Source material:
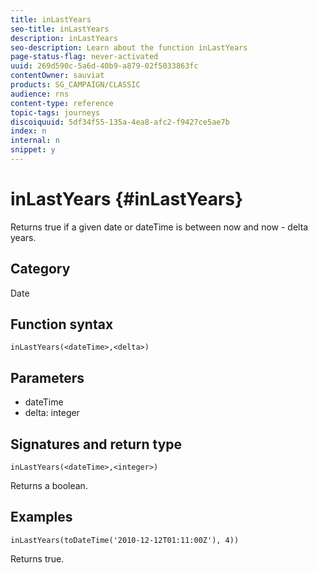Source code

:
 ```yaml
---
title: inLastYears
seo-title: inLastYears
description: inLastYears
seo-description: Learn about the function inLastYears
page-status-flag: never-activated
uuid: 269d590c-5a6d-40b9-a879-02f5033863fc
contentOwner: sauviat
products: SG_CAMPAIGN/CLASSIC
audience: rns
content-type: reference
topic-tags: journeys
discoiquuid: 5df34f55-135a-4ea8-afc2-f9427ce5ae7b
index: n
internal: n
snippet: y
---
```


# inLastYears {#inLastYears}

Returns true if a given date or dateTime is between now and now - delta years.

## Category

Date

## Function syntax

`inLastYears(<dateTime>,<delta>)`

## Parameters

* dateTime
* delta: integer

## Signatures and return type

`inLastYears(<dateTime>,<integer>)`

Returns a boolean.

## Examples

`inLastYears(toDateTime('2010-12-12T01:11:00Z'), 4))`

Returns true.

Task details: Pictures in the data above should not be copied; transcribe everything else exactly.

Worked solution:
Source code

:
 ```yaml
---
title: inLastYears
seo-title: inLastYears
description: inLastYears
seo-description: Learn about the function inLastYears
page-status-flag: never-activated
uuid: 269d590c-5a6d-40b9-a879-02f5033863fc
contentOwner: sauviat
products: SG_CAMPAIGN/CLASSIC
audience: rns
content-type: reference
topic-tags: journeys
discoiquuid: 5df34f55-135a-4ea8-afc2-f9427ce5ae7b
index: n
internal: n
snippet: y
---
```


# inLastYears {#inLastYears}

Returns true if a given date or dateTime is between now and now - delta years.

## Category

Date

## Function syntax

`inLastYears(<dateTime>,<delta>)`

## Parameters

* dateTime
* delta: integer

## Signatures and return type

`inLastYears(<dateTime>,<integer>)`

Returns a boolean.

## Examples

`inLastYears(toDateTime('2010-12-12T01:11:00Z'), 4))`

Returns true.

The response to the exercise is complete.